══ RECORDS FOR THIS TASK

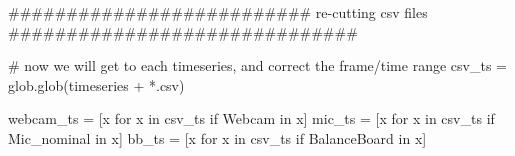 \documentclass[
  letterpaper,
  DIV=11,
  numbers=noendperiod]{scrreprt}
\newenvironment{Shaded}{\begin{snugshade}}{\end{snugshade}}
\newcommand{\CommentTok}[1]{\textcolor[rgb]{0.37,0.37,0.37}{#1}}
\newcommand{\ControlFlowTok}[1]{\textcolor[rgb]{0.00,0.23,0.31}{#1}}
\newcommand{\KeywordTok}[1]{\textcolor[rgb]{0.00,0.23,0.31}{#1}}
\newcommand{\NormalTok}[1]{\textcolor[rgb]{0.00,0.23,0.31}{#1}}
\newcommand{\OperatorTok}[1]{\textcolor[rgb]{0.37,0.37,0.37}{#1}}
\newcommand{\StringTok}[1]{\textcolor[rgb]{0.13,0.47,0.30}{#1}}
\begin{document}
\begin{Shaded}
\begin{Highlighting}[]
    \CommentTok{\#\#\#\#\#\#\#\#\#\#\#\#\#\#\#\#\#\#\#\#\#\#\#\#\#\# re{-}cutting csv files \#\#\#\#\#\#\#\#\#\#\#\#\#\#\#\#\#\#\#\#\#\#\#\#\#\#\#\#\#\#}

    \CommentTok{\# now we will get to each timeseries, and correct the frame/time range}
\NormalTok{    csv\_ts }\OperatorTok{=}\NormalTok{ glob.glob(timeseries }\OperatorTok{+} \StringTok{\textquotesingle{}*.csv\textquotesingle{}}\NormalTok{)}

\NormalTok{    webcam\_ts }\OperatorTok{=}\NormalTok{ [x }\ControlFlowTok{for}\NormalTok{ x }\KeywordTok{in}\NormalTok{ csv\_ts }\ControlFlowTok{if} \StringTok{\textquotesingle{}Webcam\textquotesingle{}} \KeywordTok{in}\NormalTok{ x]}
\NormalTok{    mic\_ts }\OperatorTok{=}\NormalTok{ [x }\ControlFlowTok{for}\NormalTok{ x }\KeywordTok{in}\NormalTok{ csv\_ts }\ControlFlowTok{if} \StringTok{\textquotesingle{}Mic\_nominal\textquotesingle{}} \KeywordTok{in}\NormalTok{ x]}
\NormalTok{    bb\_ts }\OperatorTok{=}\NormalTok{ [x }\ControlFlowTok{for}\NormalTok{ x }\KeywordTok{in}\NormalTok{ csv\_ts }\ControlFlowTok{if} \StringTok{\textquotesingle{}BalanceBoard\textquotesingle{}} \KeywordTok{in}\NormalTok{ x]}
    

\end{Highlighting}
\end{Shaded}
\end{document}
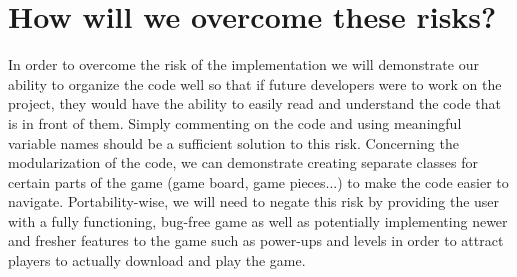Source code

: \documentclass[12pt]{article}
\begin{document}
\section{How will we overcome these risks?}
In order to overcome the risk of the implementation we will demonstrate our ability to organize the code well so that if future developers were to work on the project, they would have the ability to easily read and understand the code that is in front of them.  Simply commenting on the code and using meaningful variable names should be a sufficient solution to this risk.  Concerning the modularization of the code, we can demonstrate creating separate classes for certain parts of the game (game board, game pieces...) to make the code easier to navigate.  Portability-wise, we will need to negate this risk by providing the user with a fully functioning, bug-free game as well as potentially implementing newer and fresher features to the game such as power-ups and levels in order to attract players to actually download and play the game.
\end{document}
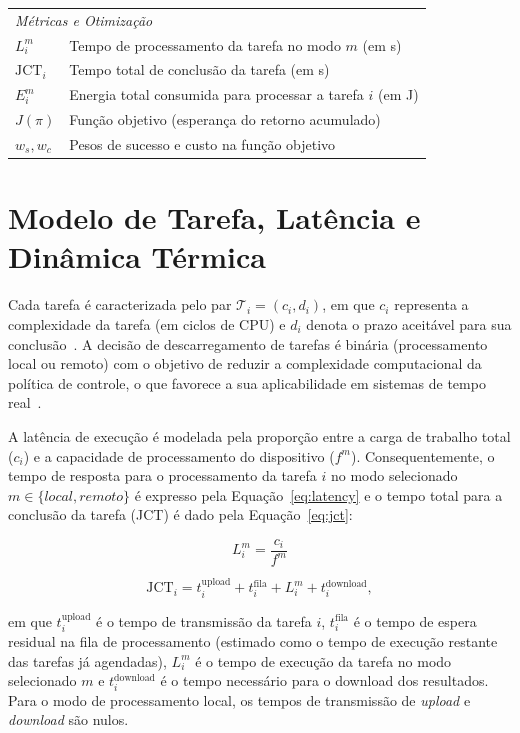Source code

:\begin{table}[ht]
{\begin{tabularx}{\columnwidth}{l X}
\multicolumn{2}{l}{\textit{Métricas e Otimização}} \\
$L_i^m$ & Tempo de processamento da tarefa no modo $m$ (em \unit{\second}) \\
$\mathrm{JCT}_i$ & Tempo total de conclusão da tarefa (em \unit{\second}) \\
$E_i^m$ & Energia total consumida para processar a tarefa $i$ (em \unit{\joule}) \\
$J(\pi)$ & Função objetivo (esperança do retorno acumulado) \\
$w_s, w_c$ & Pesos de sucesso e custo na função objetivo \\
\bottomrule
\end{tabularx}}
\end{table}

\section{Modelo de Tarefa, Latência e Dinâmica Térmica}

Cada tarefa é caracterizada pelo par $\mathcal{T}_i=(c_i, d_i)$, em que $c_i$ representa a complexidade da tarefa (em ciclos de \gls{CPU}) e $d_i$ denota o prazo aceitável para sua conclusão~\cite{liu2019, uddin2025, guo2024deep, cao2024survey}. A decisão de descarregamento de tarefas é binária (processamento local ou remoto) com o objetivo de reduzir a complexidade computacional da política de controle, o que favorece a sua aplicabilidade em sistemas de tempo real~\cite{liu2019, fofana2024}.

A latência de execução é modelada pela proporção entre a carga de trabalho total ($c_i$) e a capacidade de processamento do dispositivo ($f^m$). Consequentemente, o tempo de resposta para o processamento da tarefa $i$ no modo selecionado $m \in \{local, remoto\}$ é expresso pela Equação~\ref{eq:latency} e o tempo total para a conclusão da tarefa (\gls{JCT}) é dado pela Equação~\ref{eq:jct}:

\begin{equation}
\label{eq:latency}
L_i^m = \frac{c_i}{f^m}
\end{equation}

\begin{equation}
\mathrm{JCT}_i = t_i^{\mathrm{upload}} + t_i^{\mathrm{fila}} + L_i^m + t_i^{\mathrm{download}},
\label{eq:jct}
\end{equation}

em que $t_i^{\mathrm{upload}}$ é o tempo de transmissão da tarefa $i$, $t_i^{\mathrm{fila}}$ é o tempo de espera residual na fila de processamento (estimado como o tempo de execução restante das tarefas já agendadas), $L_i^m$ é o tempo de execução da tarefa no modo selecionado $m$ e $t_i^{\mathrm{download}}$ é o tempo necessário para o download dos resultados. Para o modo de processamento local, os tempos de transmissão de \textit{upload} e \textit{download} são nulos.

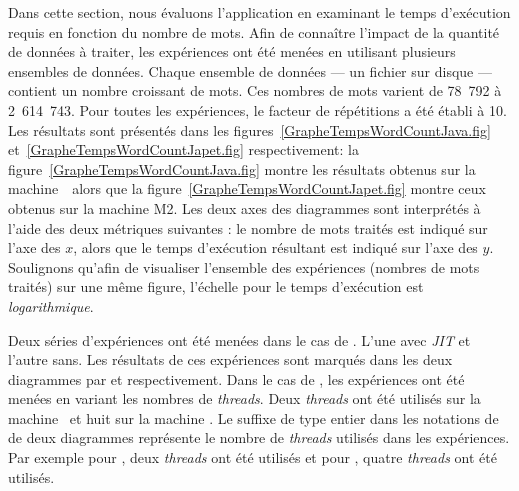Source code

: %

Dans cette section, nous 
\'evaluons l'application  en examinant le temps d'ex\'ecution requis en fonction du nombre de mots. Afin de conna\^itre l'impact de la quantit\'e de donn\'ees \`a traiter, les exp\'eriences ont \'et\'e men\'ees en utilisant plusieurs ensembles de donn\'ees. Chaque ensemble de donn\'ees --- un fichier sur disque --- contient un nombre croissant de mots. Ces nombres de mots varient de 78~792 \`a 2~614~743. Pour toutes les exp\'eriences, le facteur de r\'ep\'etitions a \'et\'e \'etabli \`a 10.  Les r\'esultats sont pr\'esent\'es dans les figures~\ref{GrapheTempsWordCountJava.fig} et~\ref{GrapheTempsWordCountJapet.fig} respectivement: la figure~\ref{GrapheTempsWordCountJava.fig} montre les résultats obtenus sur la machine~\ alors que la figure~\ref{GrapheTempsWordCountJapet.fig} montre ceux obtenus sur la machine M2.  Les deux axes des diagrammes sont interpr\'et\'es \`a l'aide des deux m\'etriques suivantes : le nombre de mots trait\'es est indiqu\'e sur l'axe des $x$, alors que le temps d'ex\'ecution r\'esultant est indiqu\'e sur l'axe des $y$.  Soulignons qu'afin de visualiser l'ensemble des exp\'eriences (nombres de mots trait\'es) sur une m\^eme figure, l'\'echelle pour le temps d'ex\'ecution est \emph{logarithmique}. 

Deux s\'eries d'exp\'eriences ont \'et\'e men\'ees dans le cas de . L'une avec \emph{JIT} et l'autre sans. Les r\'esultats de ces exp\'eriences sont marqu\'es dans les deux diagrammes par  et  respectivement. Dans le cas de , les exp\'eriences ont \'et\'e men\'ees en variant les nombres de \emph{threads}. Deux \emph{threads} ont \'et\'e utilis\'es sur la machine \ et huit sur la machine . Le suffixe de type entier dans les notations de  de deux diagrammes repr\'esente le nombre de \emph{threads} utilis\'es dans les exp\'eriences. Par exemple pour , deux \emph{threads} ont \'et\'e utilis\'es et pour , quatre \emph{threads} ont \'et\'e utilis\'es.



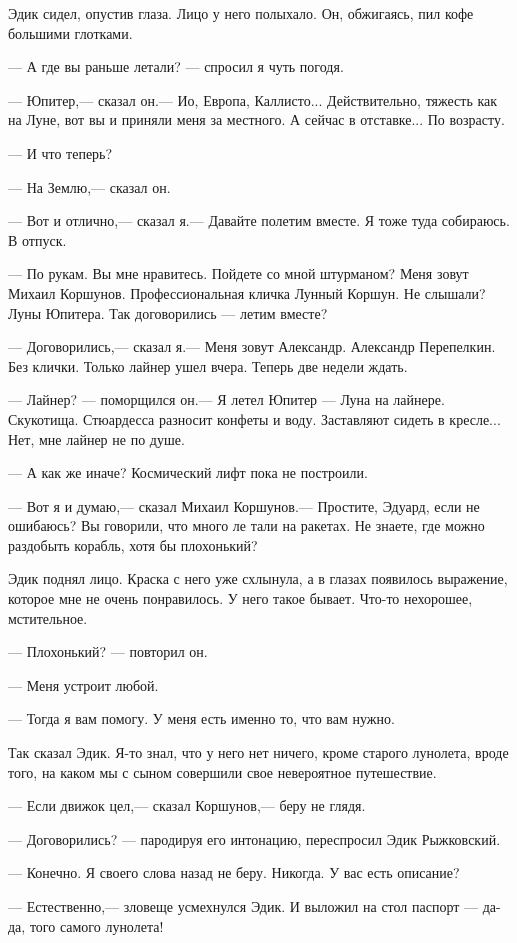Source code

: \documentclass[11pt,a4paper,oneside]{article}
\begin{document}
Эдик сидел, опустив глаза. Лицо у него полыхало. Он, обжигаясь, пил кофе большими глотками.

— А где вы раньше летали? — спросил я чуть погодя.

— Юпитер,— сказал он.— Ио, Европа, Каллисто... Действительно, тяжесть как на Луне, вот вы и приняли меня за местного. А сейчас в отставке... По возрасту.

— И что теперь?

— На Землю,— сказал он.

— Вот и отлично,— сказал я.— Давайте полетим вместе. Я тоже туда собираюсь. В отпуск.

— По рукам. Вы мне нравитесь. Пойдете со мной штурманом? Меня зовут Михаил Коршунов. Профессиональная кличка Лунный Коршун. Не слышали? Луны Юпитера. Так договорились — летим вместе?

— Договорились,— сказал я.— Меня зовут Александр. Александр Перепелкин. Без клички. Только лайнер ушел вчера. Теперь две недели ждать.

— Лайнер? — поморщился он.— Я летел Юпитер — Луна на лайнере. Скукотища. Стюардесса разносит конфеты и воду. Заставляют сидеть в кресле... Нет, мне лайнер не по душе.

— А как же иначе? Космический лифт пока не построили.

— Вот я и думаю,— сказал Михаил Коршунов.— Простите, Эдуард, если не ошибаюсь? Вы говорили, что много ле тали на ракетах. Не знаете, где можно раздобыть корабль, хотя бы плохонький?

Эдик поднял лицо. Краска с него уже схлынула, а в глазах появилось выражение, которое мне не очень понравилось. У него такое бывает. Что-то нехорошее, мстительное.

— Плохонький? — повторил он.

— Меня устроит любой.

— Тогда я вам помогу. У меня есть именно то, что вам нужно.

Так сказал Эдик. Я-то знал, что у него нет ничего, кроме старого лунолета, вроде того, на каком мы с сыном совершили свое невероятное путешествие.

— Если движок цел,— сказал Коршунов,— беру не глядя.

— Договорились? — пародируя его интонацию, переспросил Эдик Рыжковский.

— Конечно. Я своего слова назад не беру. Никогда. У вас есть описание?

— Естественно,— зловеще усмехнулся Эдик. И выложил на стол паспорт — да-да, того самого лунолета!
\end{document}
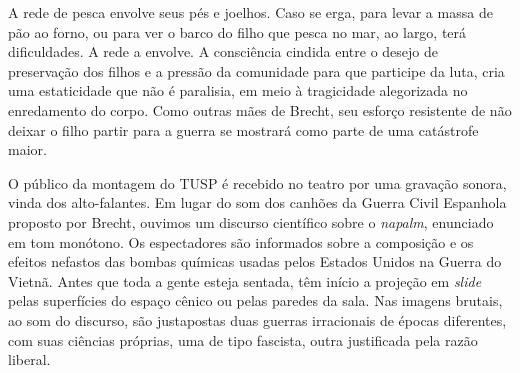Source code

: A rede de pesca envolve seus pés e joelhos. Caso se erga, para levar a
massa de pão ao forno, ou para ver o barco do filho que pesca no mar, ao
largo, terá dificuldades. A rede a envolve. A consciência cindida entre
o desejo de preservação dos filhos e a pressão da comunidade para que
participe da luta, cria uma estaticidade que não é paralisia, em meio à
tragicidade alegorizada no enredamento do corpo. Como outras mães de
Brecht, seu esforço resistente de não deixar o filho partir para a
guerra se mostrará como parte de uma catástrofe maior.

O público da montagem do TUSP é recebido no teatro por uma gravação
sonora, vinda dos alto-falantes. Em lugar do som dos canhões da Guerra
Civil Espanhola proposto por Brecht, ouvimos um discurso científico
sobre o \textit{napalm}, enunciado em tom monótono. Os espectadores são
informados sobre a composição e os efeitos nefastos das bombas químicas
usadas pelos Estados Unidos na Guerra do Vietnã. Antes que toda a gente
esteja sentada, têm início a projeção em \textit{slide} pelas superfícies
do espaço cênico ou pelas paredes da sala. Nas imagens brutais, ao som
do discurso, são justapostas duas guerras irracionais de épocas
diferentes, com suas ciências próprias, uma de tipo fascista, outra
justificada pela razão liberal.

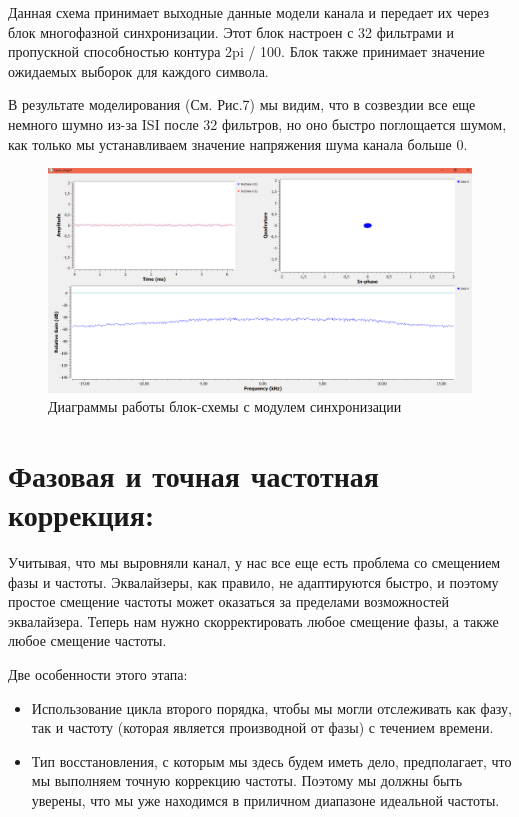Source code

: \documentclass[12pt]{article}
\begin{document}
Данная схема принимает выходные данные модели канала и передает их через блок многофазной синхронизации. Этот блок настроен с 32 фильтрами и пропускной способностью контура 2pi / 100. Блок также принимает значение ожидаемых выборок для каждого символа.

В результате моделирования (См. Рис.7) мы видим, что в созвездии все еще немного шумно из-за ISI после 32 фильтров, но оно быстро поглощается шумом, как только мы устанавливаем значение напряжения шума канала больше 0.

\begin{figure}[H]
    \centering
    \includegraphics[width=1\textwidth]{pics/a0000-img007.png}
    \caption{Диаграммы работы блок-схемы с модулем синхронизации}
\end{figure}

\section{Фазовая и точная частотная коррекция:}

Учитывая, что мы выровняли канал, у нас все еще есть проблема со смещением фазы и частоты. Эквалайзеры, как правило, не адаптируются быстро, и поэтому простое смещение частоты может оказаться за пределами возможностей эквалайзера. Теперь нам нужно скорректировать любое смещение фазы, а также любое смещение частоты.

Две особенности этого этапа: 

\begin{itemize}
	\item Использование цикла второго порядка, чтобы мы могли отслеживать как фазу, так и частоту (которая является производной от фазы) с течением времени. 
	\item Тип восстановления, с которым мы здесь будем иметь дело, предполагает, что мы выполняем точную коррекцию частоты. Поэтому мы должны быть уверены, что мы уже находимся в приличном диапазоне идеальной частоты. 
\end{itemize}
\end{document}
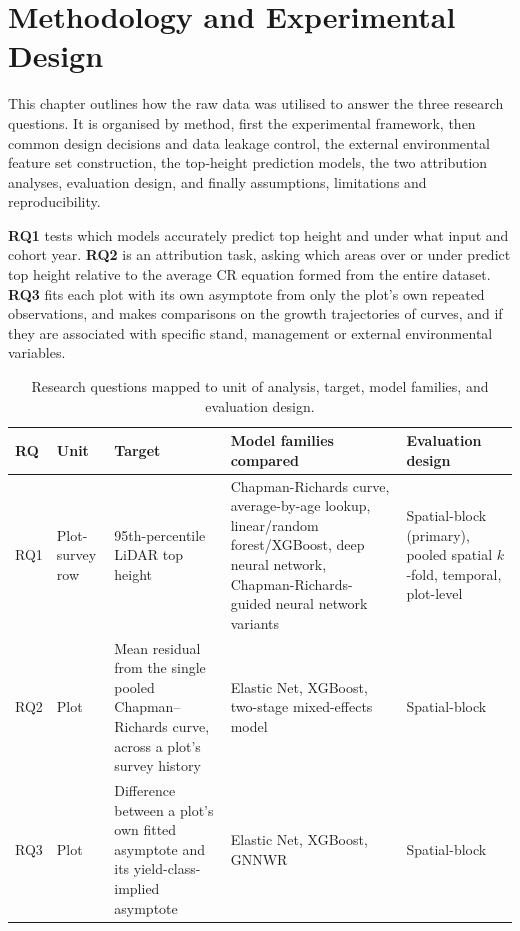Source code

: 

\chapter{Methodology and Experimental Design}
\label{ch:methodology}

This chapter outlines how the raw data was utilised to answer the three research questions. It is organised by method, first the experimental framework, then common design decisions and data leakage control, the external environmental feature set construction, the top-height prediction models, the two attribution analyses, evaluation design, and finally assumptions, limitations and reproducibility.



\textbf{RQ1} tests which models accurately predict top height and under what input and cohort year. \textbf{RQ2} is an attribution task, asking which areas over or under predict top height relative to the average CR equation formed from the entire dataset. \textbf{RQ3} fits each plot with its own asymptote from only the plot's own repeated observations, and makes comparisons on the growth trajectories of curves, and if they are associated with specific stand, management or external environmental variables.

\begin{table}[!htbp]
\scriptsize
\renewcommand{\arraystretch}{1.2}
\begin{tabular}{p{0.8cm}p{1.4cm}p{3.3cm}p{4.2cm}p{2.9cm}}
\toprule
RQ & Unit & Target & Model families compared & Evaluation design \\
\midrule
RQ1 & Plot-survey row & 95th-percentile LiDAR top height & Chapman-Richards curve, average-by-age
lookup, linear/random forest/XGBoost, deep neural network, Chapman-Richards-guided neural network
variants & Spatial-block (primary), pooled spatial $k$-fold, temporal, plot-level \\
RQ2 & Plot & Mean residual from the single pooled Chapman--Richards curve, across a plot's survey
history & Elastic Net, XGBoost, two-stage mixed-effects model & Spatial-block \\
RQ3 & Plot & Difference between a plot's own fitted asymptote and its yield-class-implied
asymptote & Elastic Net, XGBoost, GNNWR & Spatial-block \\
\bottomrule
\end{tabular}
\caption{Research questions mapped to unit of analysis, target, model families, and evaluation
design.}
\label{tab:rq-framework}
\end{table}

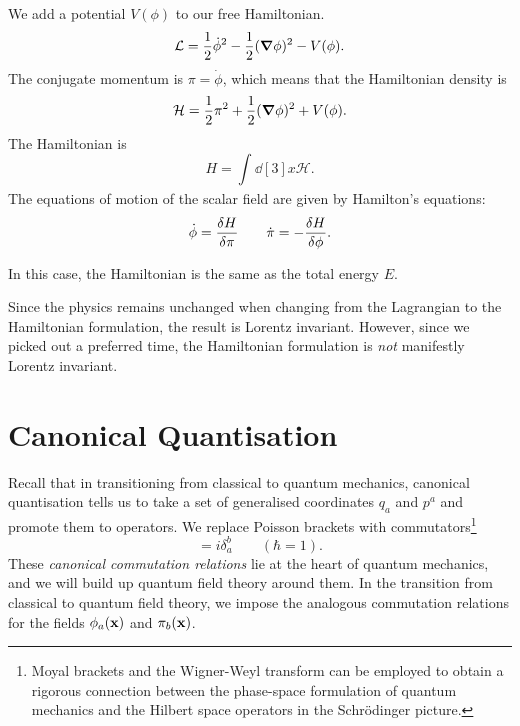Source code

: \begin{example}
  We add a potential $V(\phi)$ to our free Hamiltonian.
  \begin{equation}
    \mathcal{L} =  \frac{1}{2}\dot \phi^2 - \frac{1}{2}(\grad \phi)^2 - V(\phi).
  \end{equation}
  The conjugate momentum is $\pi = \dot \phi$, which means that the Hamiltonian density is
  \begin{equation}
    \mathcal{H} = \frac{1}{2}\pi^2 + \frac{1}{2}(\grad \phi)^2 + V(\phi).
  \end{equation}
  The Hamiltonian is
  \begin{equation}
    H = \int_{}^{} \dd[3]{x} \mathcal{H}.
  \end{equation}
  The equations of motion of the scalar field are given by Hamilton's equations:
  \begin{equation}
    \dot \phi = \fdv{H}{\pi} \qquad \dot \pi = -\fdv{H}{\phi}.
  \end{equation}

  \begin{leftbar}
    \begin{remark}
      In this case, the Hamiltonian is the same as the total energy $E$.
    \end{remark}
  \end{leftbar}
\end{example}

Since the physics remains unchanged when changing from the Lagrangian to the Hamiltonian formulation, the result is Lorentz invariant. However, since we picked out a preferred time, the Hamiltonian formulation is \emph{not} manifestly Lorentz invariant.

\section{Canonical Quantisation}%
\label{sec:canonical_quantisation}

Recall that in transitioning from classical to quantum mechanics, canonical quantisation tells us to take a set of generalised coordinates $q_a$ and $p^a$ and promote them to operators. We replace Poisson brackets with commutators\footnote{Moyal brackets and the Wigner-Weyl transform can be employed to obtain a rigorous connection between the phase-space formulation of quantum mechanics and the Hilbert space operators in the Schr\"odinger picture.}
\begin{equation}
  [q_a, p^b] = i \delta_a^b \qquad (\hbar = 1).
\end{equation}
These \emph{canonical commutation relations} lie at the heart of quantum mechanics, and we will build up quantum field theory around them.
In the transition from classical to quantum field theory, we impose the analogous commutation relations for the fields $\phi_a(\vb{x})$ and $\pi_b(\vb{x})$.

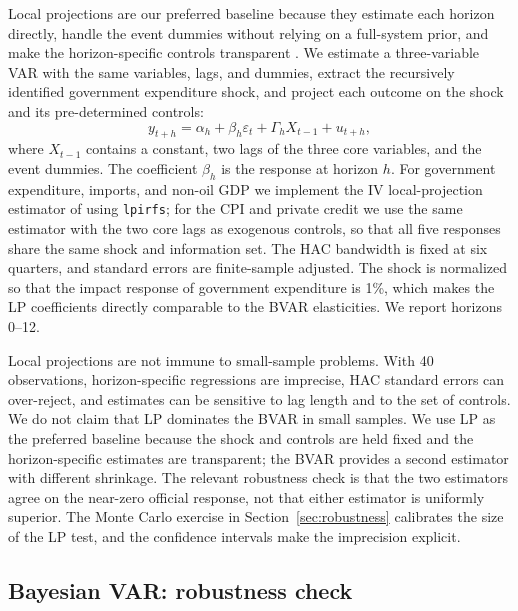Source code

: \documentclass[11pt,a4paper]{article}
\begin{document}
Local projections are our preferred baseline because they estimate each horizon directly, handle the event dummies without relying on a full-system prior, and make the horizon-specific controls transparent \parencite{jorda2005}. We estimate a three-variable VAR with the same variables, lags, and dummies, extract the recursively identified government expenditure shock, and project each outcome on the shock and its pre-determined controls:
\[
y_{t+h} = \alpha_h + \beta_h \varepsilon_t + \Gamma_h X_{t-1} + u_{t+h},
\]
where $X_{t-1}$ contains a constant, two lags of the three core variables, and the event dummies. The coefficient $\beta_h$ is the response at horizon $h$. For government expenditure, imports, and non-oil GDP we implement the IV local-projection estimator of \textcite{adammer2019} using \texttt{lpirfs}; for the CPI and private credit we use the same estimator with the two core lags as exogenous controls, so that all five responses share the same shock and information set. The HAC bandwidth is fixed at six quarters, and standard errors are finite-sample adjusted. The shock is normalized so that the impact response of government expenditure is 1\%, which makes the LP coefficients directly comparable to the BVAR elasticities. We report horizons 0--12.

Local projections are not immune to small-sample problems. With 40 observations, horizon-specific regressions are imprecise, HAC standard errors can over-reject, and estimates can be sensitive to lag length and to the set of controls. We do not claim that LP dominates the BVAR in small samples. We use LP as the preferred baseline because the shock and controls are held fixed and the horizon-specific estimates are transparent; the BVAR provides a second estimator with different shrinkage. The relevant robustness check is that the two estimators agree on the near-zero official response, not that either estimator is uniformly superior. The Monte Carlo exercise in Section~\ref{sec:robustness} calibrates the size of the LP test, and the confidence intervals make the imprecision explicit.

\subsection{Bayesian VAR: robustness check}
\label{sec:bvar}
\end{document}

════

:: REQUIRED ACTION ::
Show all of the lines above in which "частоты" is present.

:: SOLVED EXERCISE ::
Учитывая, что мы выровняли канал, у нас все еще есть проблема со смещением фазы и частоты. Эквалайзеры, как правило, не адаптируются быстро, и поэтому простое смещение частоты может оказаться за пределами возможностей эквалайзера. Теперь нам нужно скорректировать любое смещение фазы, а также любое смещение частоты.
	\item Тип восстановления, с которым мы здесь будем иметь дело, предполагает, что мы выполняем точную коррекцию частоты. Поэтому мы должны быть уверены, что мы уже находимся в приличном диапазоне идеальной частоты. 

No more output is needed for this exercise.